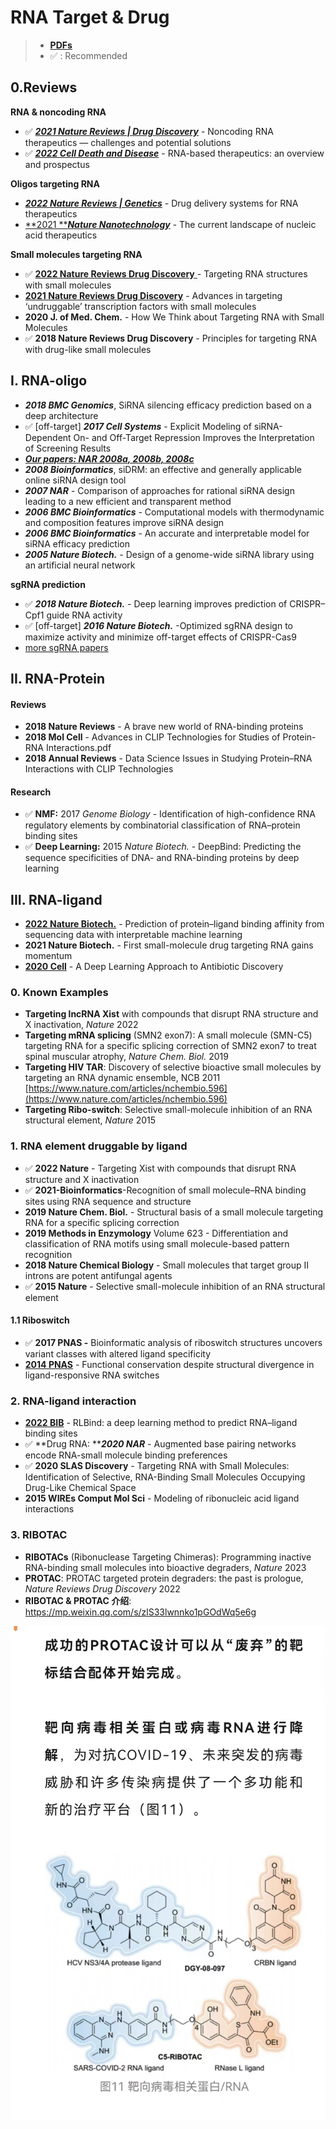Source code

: # RNA Target & Drug

> * [**PDFs**](../)
> * ✅ : Recommended

## 0.Reviews

**RNA & noncoding RNA**

* ✅ [_**2021 Nature Reviews | Drug Discovery**_](https://www.nature.com/articles/s41573-021-00219-z) - Noncoding RNA therapeutics — challenges and potential solutions&#x20;
* ✅ [_**2022 Cell Death and Disease**_](https://www.nature.com/articles/s41419-022-05075-2) - RNA-based therapeutics: an overview and prospectus

**Oligos targeting RNA**

* [_**2022 Nature Reviews | Genetics**_](https://www.nature.com/articles/s41576-021-00439-4) - Drug delivery systems for RNA therapeutics
* [**2021 **_**Nature Nanotechnology**_](https://www.nature.com/articles/s41565-021-00898-0) -  The current landscape of nucleic acid therapeutics

**Small molecules targeting RNA**

* ✅ [**2022 Nature Reviews Drug Discovery** ](https://doi.org/10.1038/s41573-022-00521-4)- Targeting RNA structures with small molecules
* [**2021 Nature Reviews Drug Discovery**](https://www.nature.com/articles/s41573-021-00199-0) - Advances in targeting ‘undruggable’ transcription factors with small molecules
* **2020 J. of Med. Chem.** - How We Think about Targeting RNA with Small Molecules
* ✅ **2018 Nature Reviews Drug Discovery** - Principles for targeting RNA with drug-like small molecules



## I. RNA-oligo

* _**2018 BMC Genomics**_, SiRNA silencing efficacy prediction based on a deep architecture&#x20;
* ✅ \[off-target] _**2017 Cell Systems**_ - Explicit Modeling of siRNA-Dependent On- and Off-Target Repression Improves the Interpretation of Screening Results
* [_**Our papers: NAR 2008a, 2008b, 2008c**_](https://www.ncrnalab.org/publications/pub.html#ii-2-sirnashrna-targeting-rna)
* _**2008 Bioinformatics**_, siDRM: an effective and generally applicable online siRNA design tool
* _**2007 NAR**_ - Comparison of approaches for rational siRNA design leading to a new efficient and transparent method
* _**2006 BMC Bioinformatics**_  - Computational models with thermodynamic and composition features improve siRNA design
* _**2006 BMC Bioinformatics**_ - An accurate and interpretable model for siRNA efficacy prediction
* _**2005 Nature Biotech.**_ - Design of a genome-wide siRNA library using an artificial neural network

**sgRNA prediction**

* ✅ _**2018 Nature Biotech.**_ - Deep learning improves prediction of CRISPR–Cpf1 guide RNA activity
* ✅ \[off-target] _**2016 Nature Biotech.**_ -Optimized sgRNA design to maximize activity and minimize off-target effects of CRISPR-Cas9
* [more sgRNA papers](https://portals.broadinstitute.org/gppx/crispick/public/faq)&#x20;

## II. RNA-Protein

#### **Reviews**

* **2018 Nature Reviews** - A brave new world of RNA-binding proteins
* **2018 Mol Cell** - Advances in CLIP Technologies for Studies of Protein-RNA Interactions.pdf
* **2018 Annual Reviews** - Data Science Issues in Studying Protein–RNA Interactions with CLIP Technologies&#x20;

#### **Research**

* ✅ **NMF:** 2017 _Genome Biology_ - Identification of high-confidence RNA regulatory elements by combinatorial classification of RNA–protein binding sites
* ✅ **Deep Learning:** 2015 _Nature Biotech._ - DeepBind: Predicting the sequence specificities of DNA- and RNA-binding proteins by deep learning



## III. RNA-ligand

* [**2022 Nature Biotech.**](https://doi.org/10.1038/s41587-022-01307-0) - Prediction of protein–ligand binding affinity from sequencing data with interpretable machine learning
* **2021 Nature Biotech.** - First small-molecule drug targeting RNA gains momentum
* [**2020 Cell**](https://www.sciencedirect.com/science/article/pii/S0092867420301021#!) - A Deep Learning Approach to Antibiotic Discovery

### 0. Known Examples

* **Targeting lncRNA Xist** with compounds that disrupt RNA structure and X inactivation,  _Nature_ 2022
* **Targeting mRNA splicing** (SMN2 exon7): A small molecule (SMN-C5) targeting RNA for a specific splicing correction of SMN2 exon7 to treat spinal muscular atrophy,  _Nature Chem. Biol._ 2019
* **Targeting HIV TAR**: Discovery of selective bioactive small molecules by targeting an RNA dynamic ensemble, NCB 2011 [https://www.nature.com/articles/nchembio.596](https://www.nature.com/articles/nchembio.596)
* **Targeting Ribo-switch**: Selective small-molecule inhibition of an RNA structural element, _Nature_ 2015

### 1. RNA element druggable by ligand

* ✅ **2022 Nature** - Targeting Xist with compounds that disrupt RNA structure and X inactivation
* ✅ **2021-Bioinformatics**-Recognition of small molecule–RNA binding sites using RNA sequence and structure
* **2019 Nature Chem. Biol.** - Structural basis of a small molecule targeting RNA for a specific splicing correction
* **2019 Methods in Enzymology** Volume 623 - Differentiation and classification of RNA motifs using small molecule-based pattern recognition
* **2018 Nature Chemical Biology** - Small molecules that target group II introns are potent antifungal agents
* ✅  **2015 Nature** - Selective small-molecule inhibition of an RNA structural element

#### 1.1 Riboswitch

* ✅  **2017 PNAS -** Bioinformatic analysis of riboswitch structures uncovers variant classes with altered ligand specificity
* [**2014 PNAS**](https://www.pnas.org/cgi/doi/10.1073/pnas.1414678111) - Functional conservation despite structural divergence in ligand-responsive RNA switches

### 2. RNA-ligand interaction

* [**2022 BIB**](https://academic.oup.com/bib/advance-article-abstract/doi/10.1093/bib/bbac486/6832814?redirectedFrom=fulltext) - RLBind: a deep learning method to predict RNA–ligand binding sites
* ✅  **Drug RNA: **_**2020 NAR**_ - Augmented base pairing networks encode RNA-small molecule binding preferences
* ✅  **2020 SLAS Discovery** - Targeting RNA with Small Molecules: Identification of Selective, RNA-Binding Small Molecules Occupying Drug-Like Chemical Space
* **2015 WIREs Comput Mol Sci** - Modeling of ribonucleic acid ligand interactions

### 3. RIBOTAC

* **RIBOTACs** (Ribonuclease Targeting Chimeras): Programming inactive RNA-binding small molecules into bioactive degraders, _Nature_ 2023
* **PROTAC**: PROTAC targeted protein degraders: the past is prologue, _Nature Reviews Drug Discovery_ 2022
* **RIBOTAC & PROTAC 介绍**: https://mp.weixin.qq.com/s/zlS33lwnnko1pGOdWq5e6g

![](../../../.gitbook/assets/EDEA6A20-2913-4A52-9B63-5F231659948B.png)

→ Exercise description
Each line above with the word "bioactive" needs to be copied.

→ Response
* **Targeting HIV TAR**: Discovery of selective bioactive small molecules by targeting an RNA dynamic ensemble, NCB 2011 [https://www.nature.com/articles/nchembio.596](https://www.nature.com/articles/nchembio.596)
* **RIBOTACs** (Ribonuclease Targeting Chimeras): Programming inactive RNA-binding small molecules into bioactive degraders, _Nature_ 2023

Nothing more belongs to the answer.